I have recently got some problems with a query in T-SQL. I just put the LEFT JOIN down in the WHERE clause as *=, and it worked as it should.
select col1, col2, col3
from table1 LEFT JOIN table2
ON tablecol1 = tablecol2
where
table1_key = table2_key
and table1_category = 1
and table2_category = 2
vs
select col1, col2, col3
from table1, table2
where
table1_key = table2_key
and table1_category = 1
and table2_category = 2
and table1_key *= table2_key
Table1 contains 1000's of activities, and additional activity-info is located in table2 (sometimes not present), so i want to print Null-values when there are no additional activity-info. With example1 i get only 172 rows, but 1000+ rows then executing the second one. Therefore I was looking for the differences in those two examples and found the following interesting explanation.

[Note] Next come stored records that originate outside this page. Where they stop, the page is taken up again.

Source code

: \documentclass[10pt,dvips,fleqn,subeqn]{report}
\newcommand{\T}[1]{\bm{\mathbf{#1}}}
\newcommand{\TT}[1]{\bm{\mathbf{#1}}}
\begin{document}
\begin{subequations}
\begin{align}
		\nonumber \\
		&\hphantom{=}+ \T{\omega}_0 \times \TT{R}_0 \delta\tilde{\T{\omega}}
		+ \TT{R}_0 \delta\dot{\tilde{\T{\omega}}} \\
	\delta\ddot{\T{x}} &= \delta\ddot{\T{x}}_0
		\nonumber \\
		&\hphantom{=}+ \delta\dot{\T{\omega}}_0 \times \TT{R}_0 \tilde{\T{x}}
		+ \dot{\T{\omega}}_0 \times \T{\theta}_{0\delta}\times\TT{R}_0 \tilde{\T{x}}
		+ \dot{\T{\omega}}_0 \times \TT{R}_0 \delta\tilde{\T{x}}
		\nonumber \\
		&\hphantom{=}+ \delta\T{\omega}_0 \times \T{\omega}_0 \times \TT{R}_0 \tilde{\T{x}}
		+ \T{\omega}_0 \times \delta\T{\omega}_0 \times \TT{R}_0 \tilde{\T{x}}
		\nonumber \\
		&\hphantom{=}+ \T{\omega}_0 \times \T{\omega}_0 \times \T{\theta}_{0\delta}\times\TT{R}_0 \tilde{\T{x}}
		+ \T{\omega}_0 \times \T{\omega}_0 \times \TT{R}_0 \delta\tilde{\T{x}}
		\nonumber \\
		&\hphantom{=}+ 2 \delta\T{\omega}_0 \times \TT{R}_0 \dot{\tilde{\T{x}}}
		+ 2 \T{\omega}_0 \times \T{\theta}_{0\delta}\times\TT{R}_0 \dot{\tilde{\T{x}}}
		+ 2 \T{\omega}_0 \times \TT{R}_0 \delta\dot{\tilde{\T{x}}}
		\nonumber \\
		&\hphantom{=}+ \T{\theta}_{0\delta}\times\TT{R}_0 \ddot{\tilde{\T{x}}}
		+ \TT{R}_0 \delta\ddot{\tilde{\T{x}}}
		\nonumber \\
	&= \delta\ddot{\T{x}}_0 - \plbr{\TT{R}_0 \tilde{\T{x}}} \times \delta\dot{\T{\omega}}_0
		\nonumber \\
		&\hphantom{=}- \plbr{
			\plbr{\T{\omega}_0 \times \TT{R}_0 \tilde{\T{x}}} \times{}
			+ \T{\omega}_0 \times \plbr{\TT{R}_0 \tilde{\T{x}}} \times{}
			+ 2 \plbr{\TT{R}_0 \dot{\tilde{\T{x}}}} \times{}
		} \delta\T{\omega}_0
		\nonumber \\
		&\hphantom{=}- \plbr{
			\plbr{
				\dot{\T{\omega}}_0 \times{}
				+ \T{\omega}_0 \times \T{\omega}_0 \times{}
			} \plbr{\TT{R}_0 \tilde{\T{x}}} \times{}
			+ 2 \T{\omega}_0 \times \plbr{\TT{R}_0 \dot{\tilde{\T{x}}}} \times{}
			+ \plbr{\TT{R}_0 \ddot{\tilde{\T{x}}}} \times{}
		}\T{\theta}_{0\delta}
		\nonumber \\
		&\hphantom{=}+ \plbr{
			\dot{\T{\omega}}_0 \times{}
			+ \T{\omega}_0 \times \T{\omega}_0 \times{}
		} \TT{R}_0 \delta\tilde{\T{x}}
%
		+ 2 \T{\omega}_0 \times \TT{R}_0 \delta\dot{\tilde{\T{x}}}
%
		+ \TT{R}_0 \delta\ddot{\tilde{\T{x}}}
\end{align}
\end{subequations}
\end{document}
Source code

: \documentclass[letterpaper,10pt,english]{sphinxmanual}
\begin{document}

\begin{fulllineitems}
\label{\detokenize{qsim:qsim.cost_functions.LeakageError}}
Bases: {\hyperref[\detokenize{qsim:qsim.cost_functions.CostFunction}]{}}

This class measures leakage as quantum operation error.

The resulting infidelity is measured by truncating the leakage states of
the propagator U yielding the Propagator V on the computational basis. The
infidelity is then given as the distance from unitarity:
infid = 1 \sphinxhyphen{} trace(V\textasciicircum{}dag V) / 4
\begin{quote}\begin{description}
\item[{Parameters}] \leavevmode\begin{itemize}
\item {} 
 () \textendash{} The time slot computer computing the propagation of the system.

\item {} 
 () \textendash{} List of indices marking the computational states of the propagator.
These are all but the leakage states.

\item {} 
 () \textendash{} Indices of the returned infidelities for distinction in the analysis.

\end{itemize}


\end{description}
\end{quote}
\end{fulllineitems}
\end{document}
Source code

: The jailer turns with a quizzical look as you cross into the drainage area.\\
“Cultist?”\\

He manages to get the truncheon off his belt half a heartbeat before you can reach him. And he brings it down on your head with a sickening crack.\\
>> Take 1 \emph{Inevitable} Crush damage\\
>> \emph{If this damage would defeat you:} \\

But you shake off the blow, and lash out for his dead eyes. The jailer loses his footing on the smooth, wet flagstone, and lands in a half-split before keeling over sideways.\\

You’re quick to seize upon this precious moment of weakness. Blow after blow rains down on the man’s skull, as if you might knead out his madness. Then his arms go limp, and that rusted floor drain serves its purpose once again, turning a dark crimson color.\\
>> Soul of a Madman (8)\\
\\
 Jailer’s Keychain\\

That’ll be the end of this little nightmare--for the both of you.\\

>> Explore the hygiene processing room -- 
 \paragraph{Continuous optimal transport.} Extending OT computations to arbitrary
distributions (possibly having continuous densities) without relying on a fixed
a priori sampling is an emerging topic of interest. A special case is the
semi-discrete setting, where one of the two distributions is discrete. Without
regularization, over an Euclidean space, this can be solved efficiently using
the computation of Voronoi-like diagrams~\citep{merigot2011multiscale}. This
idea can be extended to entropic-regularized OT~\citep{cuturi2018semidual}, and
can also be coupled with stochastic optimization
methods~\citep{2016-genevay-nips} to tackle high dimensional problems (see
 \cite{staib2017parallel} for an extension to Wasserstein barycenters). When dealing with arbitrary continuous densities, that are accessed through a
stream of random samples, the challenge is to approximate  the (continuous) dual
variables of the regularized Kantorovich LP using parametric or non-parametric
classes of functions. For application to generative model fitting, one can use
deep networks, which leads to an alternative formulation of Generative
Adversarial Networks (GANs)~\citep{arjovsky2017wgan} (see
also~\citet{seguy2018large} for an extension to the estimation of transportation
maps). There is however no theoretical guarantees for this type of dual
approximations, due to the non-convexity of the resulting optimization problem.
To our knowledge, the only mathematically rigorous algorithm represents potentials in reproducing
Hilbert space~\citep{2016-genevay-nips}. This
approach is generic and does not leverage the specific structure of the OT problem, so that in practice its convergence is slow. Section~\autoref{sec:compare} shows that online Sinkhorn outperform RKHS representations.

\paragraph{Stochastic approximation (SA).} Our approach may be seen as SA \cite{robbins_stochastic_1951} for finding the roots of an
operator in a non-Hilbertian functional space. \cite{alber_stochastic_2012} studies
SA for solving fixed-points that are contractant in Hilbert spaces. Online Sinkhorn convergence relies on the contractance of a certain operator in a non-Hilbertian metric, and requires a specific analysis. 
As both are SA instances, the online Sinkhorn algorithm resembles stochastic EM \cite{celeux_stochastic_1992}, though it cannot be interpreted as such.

Here is how OUTER JOINs work in SQL-92. Assume you are given:
Table1 Table2
a b a c
==== ======
1 w 1 r
2 x 2 s
3 y 3 t
4 z
and the outer join expression :
Table1 LEFT OUTER JOIN Table2
ON Table1.a = Table2.a <== join condition
AND Table2.c = 't'; <== single table condition
We call Table1 the "preserved table" and Table2 the "unpreserved table" in the query. What I am going to give you is a little different, but equivalent to the ANSI/ISO standards.
1) We build the CROSS JOIN of the two tables. Scan each row in the result set.
2) If the predicate tests TRUE for that row, then you keep it. You also remove all rows derived
from it from the CROSS JOIN
3) If the predicate tests FALSE or UNKNOWN for that row, then keep the columns from the
preserved table, convert all the columns from the unpreserved table to NULLs and remove the duplicates.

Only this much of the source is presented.